Provided data:
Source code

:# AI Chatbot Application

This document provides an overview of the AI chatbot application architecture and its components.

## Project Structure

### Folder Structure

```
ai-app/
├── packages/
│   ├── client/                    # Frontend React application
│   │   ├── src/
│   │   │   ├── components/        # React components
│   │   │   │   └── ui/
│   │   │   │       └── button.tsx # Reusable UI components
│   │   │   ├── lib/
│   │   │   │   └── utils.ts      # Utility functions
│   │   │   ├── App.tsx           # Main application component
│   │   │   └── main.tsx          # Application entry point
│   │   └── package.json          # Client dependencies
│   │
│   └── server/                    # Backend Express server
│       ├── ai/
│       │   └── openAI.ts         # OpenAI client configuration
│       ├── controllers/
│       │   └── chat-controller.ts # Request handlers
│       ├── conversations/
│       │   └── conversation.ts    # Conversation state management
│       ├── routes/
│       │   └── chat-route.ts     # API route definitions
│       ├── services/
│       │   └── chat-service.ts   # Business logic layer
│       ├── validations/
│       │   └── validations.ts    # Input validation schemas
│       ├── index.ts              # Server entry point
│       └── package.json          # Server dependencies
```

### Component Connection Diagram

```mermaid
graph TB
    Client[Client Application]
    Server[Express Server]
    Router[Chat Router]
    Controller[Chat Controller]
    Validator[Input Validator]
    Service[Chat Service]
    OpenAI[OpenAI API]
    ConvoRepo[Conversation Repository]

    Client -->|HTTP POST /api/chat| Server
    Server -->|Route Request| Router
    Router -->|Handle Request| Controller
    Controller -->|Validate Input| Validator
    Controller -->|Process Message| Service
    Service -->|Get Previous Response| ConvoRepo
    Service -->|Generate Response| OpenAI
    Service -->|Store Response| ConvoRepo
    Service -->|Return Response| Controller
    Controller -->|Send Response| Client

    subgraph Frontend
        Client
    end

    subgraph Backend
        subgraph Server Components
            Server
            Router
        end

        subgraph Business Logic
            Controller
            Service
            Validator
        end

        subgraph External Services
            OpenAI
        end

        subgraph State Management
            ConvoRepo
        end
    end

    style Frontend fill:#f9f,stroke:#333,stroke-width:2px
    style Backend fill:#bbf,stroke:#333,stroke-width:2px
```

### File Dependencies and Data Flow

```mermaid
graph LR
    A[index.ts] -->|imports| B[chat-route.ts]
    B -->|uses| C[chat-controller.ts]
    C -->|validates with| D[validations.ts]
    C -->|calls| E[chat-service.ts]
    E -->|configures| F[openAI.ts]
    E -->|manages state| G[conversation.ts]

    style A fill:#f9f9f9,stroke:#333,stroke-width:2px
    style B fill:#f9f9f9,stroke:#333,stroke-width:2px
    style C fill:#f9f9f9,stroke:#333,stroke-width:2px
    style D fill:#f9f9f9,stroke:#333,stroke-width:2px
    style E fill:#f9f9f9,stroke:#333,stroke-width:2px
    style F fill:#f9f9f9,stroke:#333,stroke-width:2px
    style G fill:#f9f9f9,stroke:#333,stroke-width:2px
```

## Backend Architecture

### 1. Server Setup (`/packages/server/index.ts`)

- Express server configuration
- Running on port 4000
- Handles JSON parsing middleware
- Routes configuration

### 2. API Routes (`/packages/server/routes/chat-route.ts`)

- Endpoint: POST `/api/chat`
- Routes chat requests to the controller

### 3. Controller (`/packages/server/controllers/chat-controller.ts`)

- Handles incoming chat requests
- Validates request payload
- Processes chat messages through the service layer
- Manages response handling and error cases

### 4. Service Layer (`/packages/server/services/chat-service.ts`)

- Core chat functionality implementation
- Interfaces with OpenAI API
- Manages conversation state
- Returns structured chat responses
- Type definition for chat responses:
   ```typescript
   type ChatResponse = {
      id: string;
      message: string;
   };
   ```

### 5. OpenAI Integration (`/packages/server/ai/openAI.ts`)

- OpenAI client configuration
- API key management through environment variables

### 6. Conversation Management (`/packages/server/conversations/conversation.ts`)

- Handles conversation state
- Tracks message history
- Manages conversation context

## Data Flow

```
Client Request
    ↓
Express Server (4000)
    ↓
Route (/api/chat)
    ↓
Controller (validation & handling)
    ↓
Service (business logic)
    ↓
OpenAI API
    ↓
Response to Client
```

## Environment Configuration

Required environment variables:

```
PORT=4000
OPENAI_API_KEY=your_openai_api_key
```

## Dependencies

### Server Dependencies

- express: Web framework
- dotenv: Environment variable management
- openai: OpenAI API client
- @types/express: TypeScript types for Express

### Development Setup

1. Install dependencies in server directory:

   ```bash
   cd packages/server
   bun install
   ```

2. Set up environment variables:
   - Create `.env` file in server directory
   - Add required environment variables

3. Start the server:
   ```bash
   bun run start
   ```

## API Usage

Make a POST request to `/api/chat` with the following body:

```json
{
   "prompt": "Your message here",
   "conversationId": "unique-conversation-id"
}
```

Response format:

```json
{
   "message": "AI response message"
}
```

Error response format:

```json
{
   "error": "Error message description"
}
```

About this task: A line belongs in the answer if it contains the word "variables"; please copy each such line from the material.

Answer to this task:
- API key management through environment variables
Required environment variables:
2. Set up environment variables:
   - Add required environment variables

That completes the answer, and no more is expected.